* [Work order] Should the word "this" occur in a line of the records, copy that line.

Source records
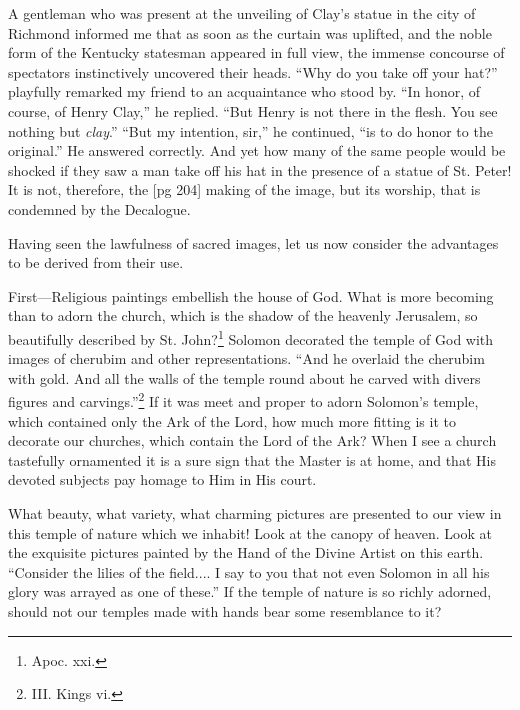A gentleman who was present at the unveiling
of Clay's statue in the city of Richmond informed
me that as soon as the curtain was uplifted, and
the noble form of the Kentucky statesman appeared
in full view, the immense concourse of
spectators instinctively uncovered their heads.
“Why do you take off your hat?” playfully remarked
my friend to an acquaintance who stood
by. “In honor, of course, of Henry Clay,” he
replied. “But Henry is not there in the flesh.
You see nothing but \emph{clay}.” “But my intention,
sir,” he continued, “is to do honor to the original.”
He answered correctly. And yet how
many of the same people would be shocked if
they saw a man take off his hat in the presence of
a statue of St. Peter! It is not, therefore, the
[pg 204]
making of the image, but its worship, that is condemned
by the Decalogue.

Having seen the lawfulness of sacred images,
let us now consider the advantages to be derived
from their use.

First—Religious paintings embellish the house
of God. What is more becoming than to adorn
the church, which is the shadow of the heavenly
Jerusalem, so beautifully described by St. John?\footnote{Apoc. xxi.}
Solomon decorated the temple of God with
images of cherubim and other representations.
“And he overlaid the cherubim with gold. And
all the walls of the temple round about he carved
with divers figures and carvings.”\footnote{III. Kings vi.} If it was
meet and proper to adorn Solomon's temple,
which contained only the Ark of the Lord, how
much more fitting is it to decorate our churches,
which contain the Lord of the Ark? When I see
a church tastefully ornamented it is a sure sign
that the Master is at home, and that His devoted
subjects pay homage to Him in His court.

What beauty, what variety, what charming pictures
are presented to our view in this temple of
nature which we inhabit! Look at the canopy of
heaven. Look at the exquisite pictures painted
by the Hand of the Divine Artist on this earth.
“Consider the lilies of the field.... I say to you
that not even Solomon in all his glory was arrayed
as one of these.” If the temple of nature
is so richly adorned, should not our temples made
with hands bear some resemblance to it?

* [Worked solution]
are presented to our view in this temple of
by the Hand of the Divine Artist on this earth.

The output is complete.